* _Exercise instructions_
Copy every line from the records that holds the word "Indonesian".

* _Provided records_
- Opening Delimiter -
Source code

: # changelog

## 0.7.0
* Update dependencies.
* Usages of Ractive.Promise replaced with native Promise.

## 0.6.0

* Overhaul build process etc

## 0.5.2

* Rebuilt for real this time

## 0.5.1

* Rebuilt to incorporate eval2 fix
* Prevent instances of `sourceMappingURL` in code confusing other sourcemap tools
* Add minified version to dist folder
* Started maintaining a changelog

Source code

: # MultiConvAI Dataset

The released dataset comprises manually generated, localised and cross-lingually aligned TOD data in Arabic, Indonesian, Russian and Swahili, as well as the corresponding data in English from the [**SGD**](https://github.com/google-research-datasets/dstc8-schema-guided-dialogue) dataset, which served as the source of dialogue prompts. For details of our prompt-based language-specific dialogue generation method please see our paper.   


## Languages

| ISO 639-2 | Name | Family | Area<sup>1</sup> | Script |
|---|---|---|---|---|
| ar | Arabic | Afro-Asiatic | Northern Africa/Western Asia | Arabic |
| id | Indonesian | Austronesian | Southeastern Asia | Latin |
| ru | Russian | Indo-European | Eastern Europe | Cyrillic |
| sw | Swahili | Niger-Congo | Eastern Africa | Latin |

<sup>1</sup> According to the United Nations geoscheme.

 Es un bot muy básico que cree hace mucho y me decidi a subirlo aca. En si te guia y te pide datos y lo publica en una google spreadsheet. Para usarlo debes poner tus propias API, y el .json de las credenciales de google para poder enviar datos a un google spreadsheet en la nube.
- Closing Delimiter -
* _Solution for this problem_
The released dataset comprises manually generated, localised and cross-lingually aligned TOD data in Arabic, Indonesian, Russian and Swahili, as well as the corresponding data in English from the [**SGD**](https://github.com/google-research-datasets/dstc8-schema-guided-dialogue) dataset, which served as the source of dialogue prompts. For details of our prompt-based language-specific dialogue generation method please see our paper.   
| id | Indonesian | Austronesian | Southeastern Asia | Latin |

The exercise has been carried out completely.